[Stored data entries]

········

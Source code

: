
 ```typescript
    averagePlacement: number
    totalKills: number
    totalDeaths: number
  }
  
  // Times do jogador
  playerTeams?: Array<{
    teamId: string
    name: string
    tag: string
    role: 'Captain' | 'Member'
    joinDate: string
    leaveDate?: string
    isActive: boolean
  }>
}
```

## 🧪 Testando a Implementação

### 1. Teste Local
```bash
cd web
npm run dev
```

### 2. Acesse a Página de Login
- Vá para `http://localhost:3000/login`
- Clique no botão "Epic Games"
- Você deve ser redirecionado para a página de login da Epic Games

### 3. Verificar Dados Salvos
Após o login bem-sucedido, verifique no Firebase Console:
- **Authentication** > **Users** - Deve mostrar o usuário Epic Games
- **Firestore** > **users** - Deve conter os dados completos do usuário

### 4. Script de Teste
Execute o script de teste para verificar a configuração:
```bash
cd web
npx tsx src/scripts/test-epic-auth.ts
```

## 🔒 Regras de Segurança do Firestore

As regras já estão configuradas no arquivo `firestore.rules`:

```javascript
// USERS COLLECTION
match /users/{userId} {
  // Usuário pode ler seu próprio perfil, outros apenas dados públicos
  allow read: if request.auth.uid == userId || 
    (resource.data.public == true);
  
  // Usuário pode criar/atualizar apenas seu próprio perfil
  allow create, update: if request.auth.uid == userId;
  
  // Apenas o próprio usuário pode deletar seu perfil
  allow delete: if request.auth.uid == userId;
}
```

········

__WORK TASK__. Please copy out each entry exactly as it appears above.

__RESULT OF THIS EXERCISE__.
Source code

:
 ```typescript
    averagePlacement: number
    totalKills: number
    totalDeaths: number
  }
  
  // Times do jogador
  playerTeams?: Array<{
    teamId: string
    name: string
    tag: string
    role: 'Captain' | 'Member'
    joinDate: string
    leaveDate?: string
    isActive: boolean
  }>
}
```

## 🧪 Testando a Implementação

### 1. Teste Local
```bash
cd web
npm run dev
```

### 2. Acesse a Página de Login
- Vá para `http://localhost:3000/login`
- Clique no botão "Epic Games"
- Você deve ser redirecionado para a página de login da Epic Games

### 3. Verificar Dados Salvos
Após o login bem-sucedido, verifique no Firebase Console:
- **Authentication** > **Users** - Deve mostrar o usuário Epic Games
- **Firestore** > **users** - Deve conter os dados completos do usuário

### 4. Script de Teste
Execute o script de teste para verificar a configuração:
```bash
cd web
npx tsx src/scripts/test-epic-auth.ts
```

## 🔒 Regras de Segurança do Firestore

As regras já estão configuradas no arquivo `firestore.rules`:

```javascript
// USERS COLLECTION
match /users/{userId} {
  // Usuário pode ler seu próprio perfil, outros apenas dados públicos
  allow read: if request.auth.uid == userId || 
    (resource.data.public == true);
  
  // Usuário pode criar/atualizar apenas seu próprio perfil
  allow create, update: if request.auth.uid == userId;
  
  // Apenas o próprio usuário pode deletar seu perfil
  allow delete: if request.auth.uid == userId;
}
```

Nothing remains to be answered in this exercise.